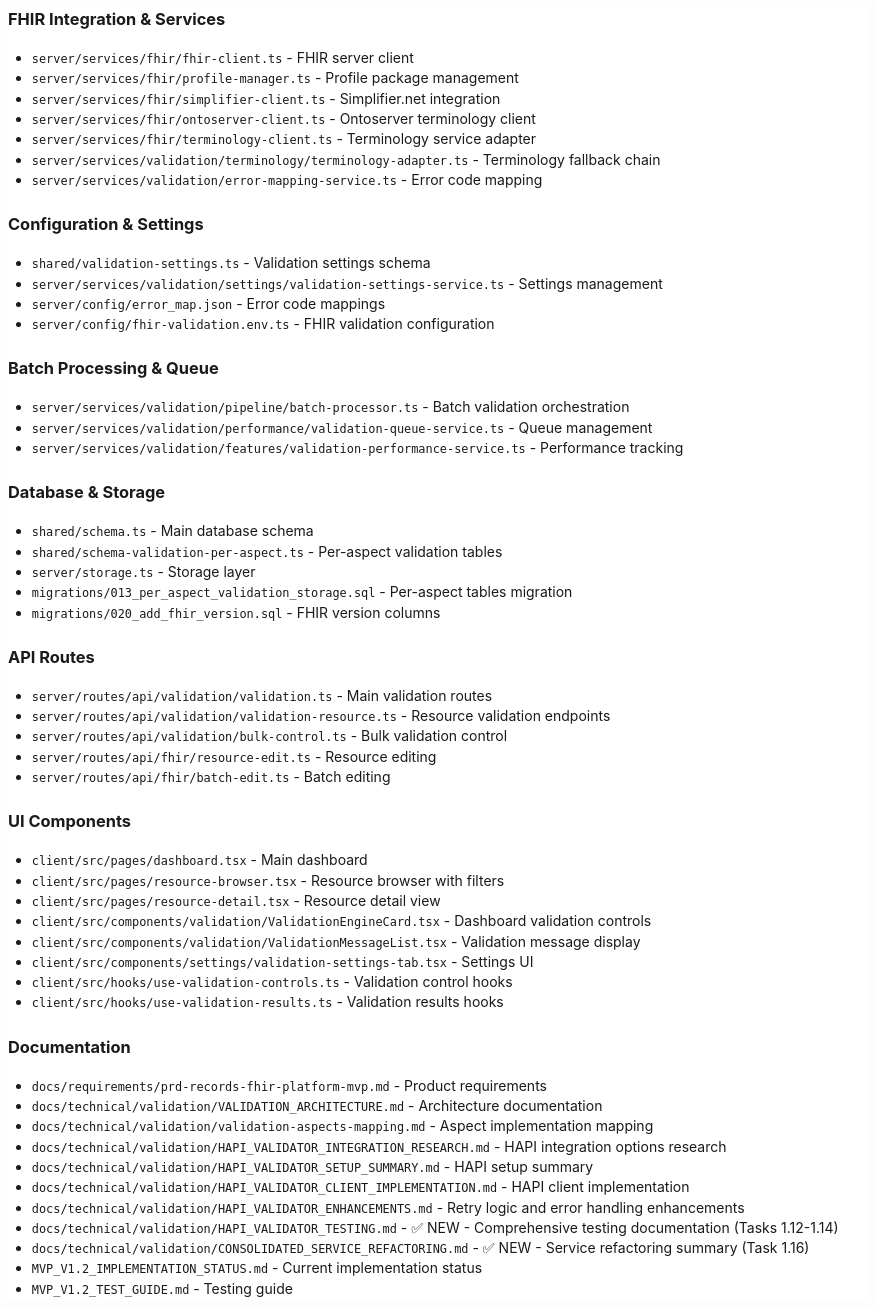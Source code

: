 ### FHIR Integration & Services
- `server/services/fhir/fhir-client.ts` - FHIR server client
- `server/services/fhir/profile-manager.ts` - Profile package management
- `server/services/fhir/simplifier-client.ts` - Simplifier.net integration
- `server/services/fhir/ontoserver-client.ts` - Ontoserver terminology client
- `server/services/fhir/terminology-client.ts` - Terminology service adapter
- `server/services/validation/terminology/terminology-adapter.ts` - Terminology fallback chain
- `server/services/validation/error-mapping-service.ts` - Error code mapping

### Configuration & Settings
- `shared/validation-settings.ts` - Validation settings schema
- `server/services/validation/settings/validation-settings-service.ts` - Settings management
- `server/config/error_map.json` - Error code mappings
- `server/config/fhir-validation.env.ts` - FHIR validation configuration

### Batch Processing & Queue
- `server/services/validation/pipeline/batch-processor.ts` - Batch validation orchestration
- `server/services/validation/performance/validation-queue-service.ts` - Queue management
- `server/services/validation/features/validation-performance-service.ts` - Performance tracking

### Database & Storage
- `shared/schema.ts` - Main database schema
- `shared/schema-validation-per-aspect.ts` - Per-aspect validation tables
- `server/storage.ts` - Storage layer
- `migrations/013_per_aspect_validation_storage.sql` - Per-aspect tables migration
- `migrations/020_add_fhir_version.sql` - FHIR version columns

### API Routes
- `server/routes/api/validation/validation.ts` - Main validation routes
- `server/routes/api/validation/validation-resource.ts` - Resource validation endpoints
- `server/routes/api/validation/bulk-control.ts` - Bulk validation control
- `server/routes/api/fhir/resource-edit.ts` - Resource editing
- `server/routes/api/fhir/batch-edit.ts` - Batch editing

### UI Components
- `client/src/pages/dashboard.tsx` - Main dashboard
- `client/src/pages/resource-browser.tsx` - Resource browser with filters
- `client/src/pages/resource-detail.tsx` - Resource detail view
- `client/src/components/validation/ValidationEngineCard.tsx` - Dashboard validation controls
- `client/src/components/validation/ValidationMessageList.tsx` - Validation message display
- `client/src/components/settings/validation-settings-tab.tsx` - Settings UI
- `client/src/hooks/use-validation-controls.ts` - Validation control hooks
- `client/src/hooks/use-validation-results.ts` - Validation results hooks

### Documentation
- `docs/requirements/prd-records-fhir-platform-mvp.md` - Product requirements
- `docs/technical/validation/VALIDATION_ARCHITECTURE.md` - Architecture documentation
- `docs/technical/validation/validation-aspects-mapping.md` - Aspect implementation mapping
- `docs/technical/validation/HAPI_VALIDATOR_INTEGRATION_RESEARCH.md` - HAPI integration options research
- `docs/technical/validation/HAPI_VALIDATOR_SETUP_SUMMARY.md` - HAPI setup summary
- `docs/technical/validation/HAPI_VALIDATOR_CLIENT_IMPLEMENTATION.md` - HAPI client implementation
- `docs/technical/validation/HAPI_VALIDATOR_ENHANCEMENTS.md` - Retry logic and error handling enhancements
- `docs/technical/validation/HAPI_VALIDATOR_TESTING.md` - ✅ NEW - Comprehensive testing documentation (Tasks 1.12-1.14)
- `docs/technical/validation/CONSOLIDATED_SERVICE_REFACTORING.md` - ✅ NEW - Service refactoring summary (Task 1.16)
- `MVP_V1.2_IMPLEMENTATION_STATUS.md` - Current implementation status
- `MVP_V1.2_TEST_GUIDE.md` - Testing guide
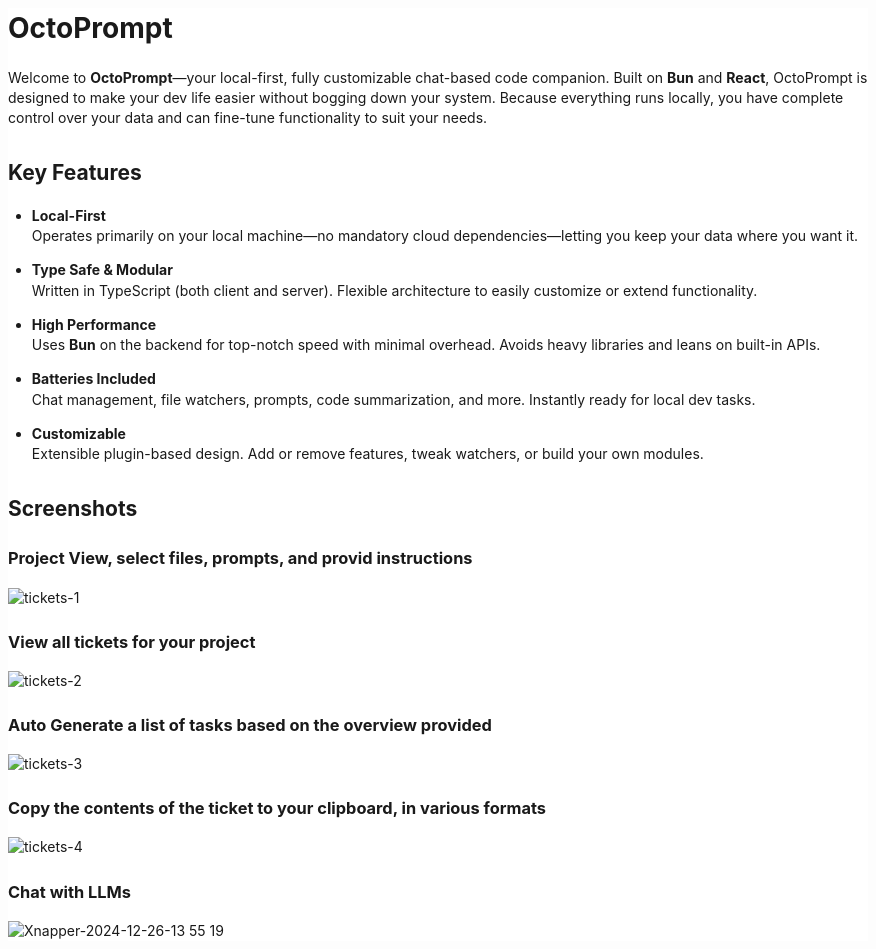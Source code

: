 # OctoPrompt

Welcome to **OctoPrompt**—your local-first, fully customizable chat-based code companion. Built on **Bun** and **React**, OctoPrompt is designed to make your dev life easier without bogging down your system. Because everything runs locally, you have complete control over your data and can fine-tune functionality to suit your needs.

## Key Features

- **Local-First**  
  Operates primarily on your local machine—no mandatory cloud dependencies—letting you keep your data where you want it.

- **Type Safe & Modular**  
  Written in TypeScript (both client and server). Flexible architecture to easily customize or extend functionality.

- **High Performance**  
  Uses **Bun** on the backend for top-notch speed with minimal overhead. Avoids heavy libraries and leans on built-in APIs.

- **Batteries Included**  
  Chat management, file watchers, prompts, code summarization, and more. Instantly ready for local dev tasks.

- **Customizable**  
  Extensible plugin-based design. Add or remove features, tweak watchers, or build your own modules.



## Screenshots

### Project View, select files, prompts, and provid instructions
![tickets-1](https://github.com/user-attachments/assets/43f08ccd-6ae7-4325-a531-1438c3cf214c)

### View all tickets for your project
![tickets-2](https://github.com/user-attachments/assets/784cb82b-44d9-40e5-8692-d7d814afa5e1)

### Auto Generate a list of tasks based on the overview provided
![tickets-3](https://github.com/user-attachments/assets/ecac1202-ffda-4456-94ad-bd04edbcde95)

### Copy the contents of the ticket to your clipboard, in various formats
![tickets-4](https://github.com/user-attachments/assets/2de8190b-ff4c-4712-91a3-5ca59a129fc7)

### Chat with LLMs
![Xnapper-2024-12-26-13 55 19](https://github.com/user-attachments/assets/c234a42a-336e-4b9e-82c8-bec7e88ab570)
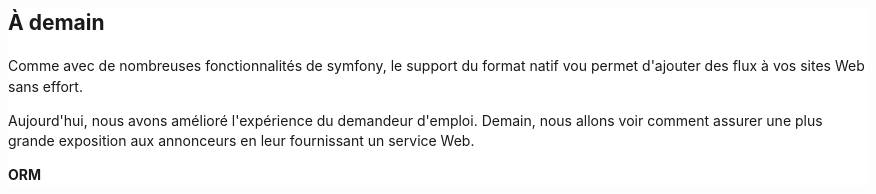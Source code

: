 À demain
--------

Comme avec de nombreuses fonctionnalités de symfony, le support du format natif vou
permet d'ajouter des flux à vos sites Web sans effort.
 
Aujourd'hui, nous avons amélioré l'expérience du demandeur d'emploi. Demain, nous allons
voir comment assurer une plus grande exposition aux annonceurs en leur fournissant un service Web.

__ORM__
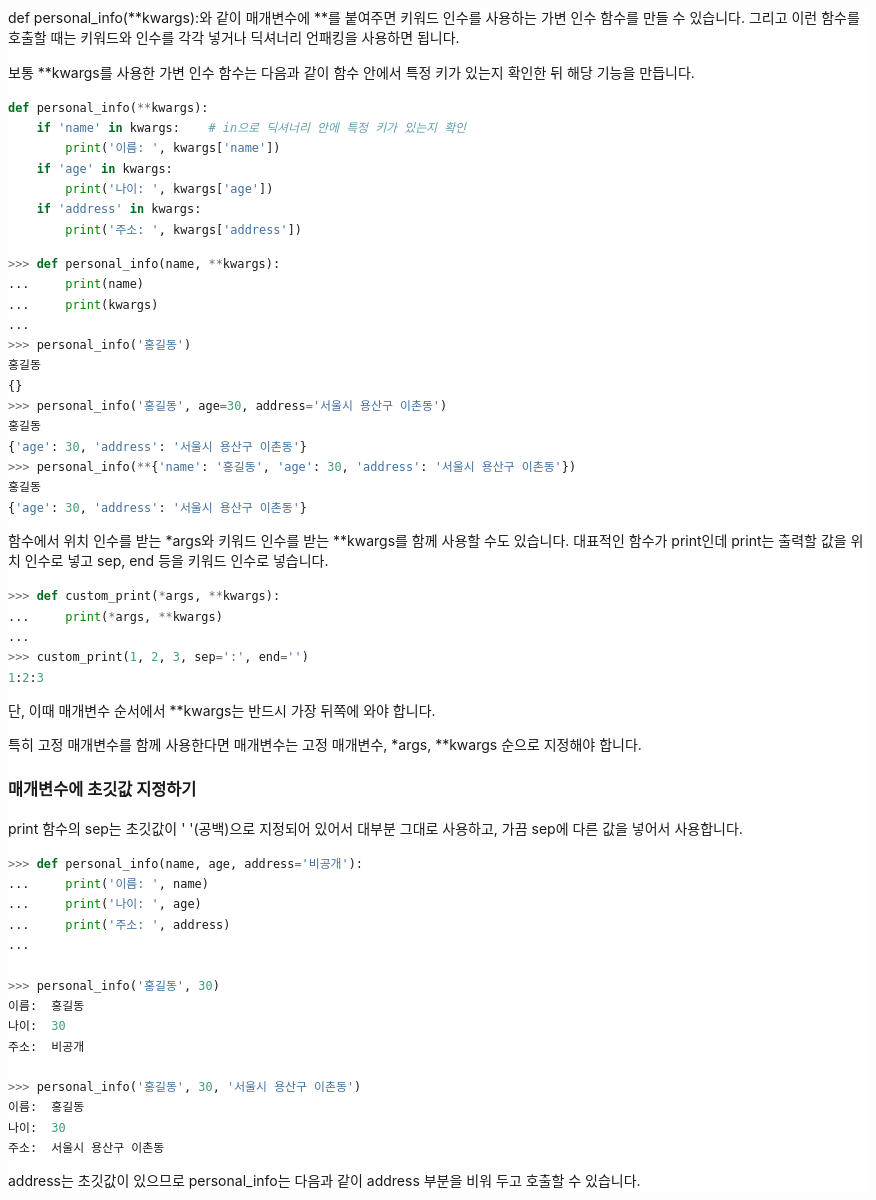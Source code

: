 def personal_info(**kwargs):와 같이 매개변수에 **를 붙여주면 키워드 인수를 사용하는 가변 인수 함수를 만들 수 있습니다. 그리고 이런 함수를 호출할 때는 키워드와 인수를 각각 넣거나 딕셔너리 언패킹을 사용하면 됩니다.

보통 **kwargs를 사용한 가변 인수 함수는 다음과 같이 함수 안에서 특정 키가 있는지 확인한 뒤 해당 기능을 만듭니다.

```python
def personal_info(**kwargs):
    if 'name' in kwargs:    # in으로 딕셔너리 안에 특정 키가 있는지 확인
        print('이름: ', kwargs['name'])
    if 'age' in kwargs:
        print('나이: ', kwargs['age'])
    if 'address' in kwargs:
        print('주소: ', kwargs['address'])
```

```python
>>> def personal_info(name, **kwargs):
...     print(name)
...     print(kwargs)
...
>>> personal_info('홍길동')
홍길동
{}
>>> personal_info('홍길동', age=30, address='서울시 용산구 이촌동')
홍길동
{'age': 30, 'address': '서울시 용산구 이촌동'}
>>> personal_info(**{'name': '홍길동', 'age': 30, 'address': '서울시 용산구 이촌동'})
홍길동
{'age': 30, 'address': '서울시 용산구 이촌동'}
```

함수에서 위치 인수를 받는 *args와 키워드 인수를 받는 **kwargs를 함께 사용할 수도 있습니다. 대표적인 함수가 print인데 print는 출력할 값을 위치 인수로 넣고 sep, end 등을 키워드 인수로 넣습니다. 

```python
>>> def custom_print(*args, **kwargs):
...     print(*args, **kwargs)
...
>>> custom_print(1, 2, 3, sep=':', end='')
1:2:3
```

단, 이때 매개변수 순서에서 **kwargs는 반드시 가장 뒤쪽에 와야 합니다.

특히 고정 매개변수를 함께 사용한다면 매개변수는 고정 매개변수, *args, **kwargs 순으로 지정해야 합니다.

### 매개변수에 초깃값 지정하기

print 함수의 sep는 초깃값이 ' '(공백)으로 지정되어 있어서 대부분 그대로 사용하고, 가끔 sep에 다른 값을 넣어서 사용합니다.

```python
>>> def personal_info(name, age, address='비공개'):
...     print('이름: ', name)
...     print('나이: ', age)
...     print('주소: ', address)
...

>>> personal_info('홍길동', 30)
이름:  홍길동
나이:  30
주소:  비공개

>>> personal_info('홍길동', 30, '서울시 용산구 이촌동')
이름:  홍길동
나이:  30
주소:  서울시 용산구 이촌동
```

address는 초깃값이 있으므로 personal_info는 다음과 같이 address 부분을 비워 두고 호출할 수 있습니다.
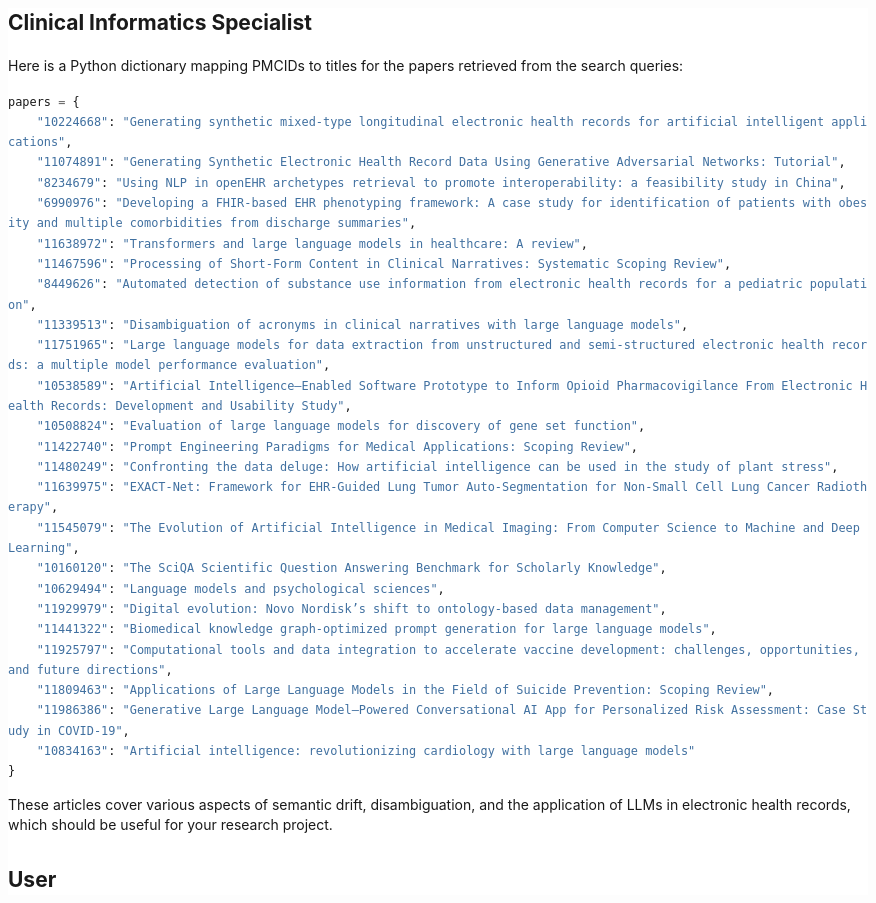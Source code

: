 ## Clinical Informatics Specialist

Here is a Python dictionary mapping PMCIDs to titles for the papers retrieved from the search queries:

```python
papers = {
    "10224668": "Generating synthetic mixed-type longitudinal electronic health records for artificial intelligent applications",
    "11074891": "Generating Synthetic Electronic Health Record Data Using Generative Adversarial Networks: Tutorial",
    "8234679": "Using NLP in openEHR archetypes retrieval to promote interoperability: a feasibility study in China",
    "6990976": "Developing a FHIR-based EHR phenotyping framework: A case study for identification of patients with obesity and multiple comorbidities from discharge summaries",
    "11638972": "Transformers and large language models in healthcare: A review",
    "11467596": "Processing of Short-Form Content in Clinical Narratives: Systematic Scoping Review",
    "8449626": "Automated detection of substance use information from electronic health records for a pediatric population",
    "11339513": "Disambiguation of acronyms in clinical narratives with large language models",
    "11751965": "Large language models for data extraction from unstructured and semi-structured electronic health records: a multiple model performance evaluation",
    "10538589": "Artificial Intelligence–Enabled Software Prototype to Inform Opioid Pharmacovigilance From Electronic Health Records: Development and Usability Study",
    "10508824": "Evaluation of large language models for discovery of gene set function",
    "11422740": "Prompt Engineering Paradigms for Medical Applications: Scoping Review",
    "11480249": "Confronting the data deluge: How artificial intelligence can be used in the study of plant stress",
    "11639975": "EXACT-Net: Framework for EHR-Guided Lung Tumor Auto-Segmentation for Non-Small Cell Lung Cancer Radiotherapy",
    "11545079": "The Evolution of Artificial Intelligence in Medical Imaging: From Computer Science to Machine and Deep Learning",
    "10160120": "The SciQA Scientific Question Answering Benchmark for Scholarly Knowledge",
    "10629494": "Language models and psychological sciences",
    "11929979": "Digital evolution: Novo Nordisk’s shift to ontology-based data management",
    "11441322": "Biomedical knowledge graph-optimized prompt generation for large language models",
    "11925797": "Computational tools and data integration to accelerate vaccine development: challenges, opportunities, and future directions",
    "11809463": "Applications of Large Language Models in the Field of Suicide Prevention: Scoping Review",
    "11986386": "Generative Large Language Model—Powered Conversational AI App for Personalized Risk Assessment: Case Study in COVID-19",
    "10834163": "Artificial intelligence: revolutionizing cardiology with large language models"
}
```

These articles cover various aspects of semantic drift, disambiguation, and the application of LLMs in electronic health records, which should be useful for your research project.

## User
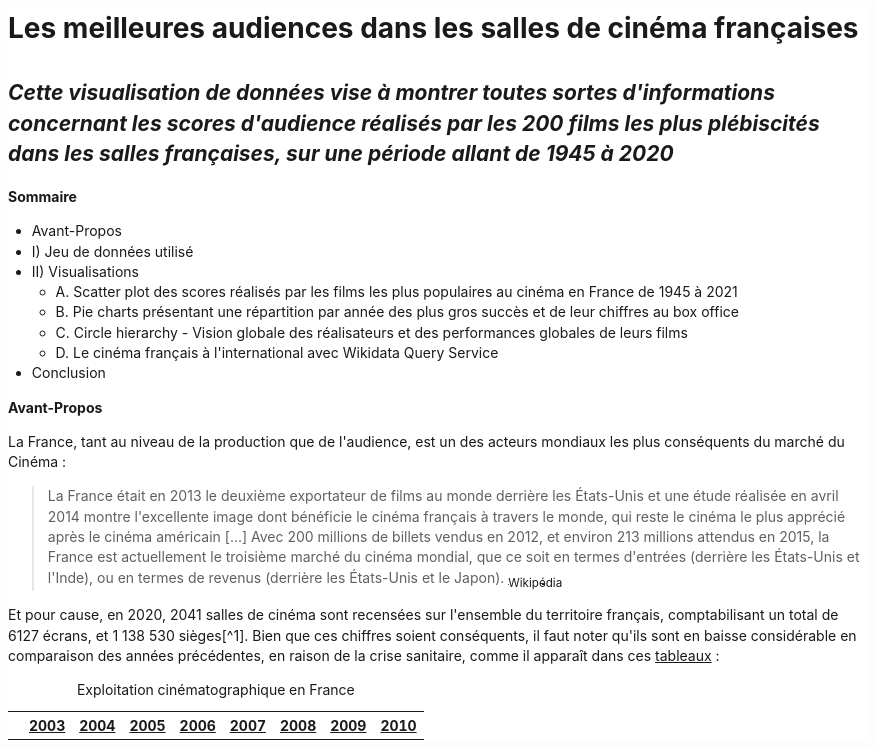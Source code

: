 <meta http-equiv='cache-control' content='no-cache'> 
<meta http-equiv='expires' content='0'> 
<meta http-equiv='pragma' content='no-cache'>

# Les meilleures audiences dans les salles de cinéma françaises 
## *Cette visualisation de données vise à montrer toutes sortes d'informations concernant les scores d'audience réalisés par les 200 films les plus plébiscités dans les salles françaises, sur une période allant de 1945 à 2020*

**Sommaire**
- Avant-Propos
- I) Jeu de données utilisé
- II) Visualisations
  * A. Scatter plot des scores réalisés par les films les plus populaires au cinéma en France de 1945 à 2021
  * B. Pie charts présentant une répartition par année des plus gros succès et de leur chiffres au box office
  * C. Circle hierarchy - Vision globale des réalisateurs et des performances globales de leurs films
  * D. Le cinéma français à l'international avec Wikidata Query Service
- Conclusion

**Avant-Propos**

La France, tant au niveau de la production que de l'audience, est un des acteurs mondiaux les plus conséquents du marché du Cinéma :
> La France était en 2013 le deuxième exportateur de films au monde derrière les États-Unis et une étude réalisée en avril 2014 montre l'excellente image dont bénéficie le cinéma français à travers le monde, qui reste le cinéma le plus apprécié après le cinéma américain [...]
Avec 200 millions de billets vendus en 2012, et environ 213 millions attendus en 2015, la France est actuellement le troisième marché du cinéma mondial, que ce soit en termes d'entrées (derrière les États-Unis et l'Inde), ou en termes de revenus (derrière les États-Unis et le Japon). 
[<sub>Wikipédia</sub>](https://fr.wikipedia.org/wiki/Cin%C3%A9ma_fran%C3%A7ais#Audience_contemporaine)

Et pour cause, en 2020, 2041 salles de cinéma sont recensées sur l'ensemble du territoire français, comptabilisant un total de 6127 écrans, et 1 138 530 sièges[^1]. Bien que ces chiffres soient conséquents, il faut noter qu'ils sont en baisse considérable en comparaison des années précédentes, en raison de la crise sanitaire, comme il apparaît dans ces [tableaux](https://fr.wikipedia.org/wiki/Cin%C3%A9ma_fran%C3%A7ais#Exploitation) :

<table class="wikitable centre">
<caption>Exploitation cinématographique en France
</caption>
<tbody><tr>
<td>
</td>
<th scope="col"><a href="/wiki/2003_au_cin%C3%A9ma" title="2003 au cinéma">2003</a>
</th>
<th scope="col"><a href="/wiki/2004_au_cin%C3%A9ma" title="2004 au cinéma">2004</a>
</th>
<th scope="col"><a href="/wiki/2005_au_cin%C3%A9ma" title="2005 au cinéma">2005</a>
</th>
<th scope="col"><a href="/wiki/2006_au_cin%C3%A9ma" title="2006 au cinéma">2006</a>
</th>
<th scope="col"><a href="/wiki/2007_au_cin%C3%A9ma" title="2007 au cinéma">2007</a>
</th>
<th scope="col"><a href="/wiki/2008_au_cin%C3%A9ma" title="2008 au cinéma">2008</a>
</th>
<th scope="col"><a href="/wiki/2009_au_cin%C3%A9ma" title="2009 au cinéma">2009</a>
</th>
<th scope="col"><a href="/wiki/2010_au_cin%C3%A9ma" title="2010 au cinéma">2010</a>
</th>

-- Aim of the task --
If a line of the data holds the string "resource", list it.

-- Output of the exercise --
- `server/routes/api/validation/validation-resource.ts` - Resource validation endpoints
- `server/routes/api/fhir/resource-edit.ts` - Resource editing
- `client/src/pages/resource-browser.tsx` - Resource browser with filters
- `client/src/pages/resource-detail.tsx` - Resource detail view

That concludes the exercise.